Hydrothermal Conditions Enhance Electrochemical CO2 Reduction Reaction: A Sustainable Path to Efficient Carbon Recycling

Abstract

In converting CO₂ into useful chemical starting materials, the electrochemical CO₂ reduction reaction (CO2RR) promises to be a major carbon-utilization strategy, contributing to a carbon-neutral society. These are proposed using hydrothermal conditions—characterized by high temperature and high pressure—to address the challenges of CO2RR. Technology assessment revealed that the additional energy to create hydrothermal conditions doesnot increase the overall energy demand for chemical production, and the CO₂ emissions from methanol production through hydrothermal electrochemical CO2RR can be negative with the photovoltaic electricity and waste heat supply.
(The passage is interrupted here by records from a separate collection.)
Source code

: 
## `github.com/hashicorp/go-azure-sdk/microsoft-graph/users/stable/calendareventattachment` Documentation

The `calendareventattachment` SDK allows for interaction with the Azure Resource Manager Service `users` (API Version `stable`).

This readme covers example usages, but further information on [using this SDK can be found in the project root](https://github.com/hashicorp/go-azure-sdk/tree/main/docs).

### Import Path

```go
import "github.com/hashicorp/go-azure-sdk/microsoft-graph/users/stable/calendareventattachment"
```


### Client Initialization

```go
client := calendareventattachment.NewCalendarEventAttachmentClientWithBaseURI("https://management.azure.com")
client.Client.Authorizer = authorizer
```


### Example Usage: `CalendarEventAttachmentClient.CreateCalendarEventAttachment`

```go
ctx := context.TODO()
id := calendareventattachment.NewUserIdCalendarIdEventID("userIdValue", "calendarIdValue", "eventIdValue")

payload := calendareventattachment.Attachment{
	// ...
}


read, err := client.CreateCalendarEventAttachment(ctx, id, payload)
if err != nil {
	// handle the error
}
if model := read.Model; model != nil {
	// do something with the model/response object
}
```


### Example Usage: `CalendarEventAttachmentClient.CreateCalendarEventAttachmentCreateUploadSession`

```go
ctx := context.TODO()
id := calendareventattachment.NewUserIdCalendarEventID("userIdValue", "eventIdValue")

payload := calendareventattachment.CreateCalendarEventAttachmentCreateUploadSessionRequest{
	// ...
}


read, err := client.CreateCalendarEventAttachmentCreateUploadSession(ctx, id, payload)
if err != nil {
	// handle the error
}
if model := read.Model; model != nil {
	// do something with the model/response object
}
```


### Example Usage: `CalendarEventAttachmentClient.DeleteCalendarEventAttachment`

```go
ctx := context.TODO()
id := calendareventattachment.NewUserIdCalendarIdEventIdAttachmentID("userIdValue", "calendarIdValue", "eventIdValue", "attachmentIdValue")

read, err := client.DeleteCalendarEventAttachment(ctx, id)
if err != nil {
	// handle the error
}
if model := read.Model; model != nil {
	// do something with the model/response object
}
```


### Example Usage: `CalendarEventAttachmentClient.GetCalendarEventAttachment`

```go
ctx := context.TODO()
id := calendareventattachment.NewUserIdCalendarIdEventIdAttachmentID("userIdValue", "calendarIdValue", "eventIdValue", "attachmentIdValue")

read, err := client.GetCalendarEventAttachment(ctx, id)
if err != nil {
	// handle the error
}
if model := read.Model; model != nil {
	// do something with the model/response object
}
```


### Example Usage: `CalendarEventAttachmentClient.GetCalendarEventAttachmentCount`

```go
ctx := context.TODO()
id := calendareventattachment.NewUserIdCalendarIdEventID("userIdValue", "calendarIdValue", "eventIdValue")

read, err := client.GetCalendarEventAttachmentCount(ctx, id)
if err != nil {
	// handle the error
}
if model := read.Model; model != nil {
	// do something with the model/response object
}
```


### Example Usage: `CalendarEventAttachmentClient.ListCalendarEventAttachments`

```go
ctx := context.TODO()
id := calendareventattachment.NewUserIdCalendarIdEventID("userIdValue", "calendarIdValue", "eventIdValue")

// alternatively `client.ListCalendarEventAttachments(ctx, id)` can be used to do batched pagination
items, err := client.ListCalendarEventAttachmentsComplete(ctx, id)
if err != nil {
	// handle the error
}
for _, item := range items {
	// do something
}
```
Moreover, These experimentally demonstrated promising improvements in the CO2RR process using hydrothermal conditions and elucidated the specific roles of temperature and pressure in promoting CO2RR. An increase in the process temperature to 150 °C, improves the CO₂ diffusion coefficient in water, resulting in the enhancement of current density and the reduction of activation overpotential for CO2RR. On the other hand, the pressurization by CO₂ can prevent the decrease in CO₂ solubility under high-temperature conditions, keeping a high selectivity of CO2RR. These findings indicate a plausible avenue for the efficient recycling of CO₂ and its integration into the carbon cycle, marking a significant stride toward a sustainable, zero-emission society.